When the bicentenary has been and gone, the centre for all things Wellington and Waterloo will once again be Apsley House. The Duke’s residence on the edge of Hyde Park is both a stately home and an art gallery, and serves as a shrine to his memory. There is a huge collection of portraits of the Duke and other contemporary military and political figures, alongside an exhibition of the trophies and gifts with which he was showered in the wake of the victory. The Waterloo Gallery houses Wellington’s incomparable art collection, much of it captured from Joseph Bonaparte’s baggage train during the Peninsular War. For 2015, they have here recreated one of the annual Waterloo banquets, with a long table complete with impressive table centres. Copies of the menu give an impression of the huge number of dishes that were served at the same time, à la Française (ironically enough). In this pleasingly old-fashioned gallery – the paintings are stacked up to the ceiling in the Victorian manner – the only concession to experiential learning is a mockup of a table setting, which visitors are invited to have a go at getting right. I enjoyed my first visit to Apsley House, although some children being dragged round by their parents remained glued to their phones.

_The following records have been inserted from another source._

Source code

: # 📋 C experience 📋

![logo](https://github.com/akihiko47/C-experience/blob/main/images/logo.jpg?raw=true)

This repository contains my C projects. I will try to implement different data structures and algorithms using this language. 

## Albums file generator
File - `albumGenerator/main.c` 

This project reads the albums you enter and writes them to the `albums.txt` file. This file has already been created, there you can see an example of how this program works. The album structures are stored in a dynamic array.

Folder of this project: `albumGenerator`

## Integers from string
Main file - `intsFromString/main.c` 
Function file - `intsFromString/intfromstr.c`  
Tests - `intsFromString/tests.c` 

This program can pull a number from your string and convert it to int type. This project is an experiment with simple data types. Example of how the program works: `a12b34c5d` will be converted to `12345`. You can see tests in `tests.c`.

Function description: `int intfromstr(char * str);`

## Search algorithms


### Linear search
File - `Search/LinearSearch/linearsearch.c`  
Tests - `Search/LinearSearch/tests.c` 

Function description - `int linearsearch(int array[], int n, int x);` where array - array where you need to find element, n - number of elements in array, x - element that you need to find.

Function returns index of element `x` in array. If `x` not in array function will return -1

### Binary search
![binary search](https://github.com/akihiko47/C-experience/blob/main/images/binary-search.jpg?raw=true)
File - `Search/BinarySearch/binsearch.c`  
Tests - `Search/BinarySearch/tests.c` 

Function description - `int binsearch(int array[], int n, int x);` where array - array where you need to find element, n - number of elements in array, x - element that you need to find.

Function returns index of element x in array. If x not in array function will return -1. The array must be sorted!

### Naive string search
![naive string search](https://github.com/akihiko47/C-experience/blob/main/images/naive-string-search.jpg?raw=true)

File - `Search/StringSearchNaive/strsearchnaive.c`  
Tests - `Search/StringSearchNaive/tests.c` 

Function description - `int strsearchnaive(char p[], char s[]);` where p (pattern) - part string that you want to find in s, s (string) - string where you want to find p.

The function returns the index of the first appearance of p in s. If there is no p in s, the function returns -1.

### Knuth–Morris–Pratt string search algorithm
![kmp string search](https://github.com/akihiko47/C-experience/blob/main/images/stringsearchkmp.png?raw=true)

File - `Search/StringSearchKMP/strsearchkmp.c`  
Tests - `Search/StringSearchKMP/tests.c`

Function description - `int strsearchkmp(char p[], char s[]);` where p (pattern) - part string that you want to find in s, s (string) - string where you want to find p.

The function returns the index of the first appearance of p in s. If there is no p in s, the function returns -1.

The exhibition that I visited last was also the one that I enjoyed the most. Wellington Arch is over the road from Apsley House and can be visited with a joint ticket. An exhibition on the first floor tells the chequered history of the arch: over the last two centuries it has been moved, much debated, and has served as a ventilation shaft and London’s smallest police station. The controversies around the arch itself tell us a great deal about the place of Wellington and Waterloo in British culture. Nowadays, as well as boasting one of the best views in London, it houses three small exhibition spaces. Here they have curated a superb exhibition that both offers a good introduction to the battle and dispels some misconceptions about it: in particular, it emphasises the multinational nature of the effort against Napoleon, in which Britons were very much the minority. The objects are nicely chosen, and range from the Duke’s ‘Wellington’ boots to the personal effects of a cornet in the Scots Greys, which really serve to humanise one of the protagonists in the famous charge immortalised by Butler. Like the BL, this exhibition thinks about Waterloo’s legacy, but instead of focusing on high art it gives us toby jugs, pipes and five pound notes. Oddly enough, it was this small and eccentric museum that gave me the best insight into a battle that is often obscured by its very epicness.
Waterloo 1815: The Art of Battle was at the Royal Armouries, Leeds from 22 May to 23 August 2015.
Waterloo: War and Diplomacy is at the British Library, London until 6 September 2015.
Apsley House is open Wednesday to Sunday until 1 November, then weekends.
Battle of Waterloo Anniversary is at Wellington Arch until November 2015.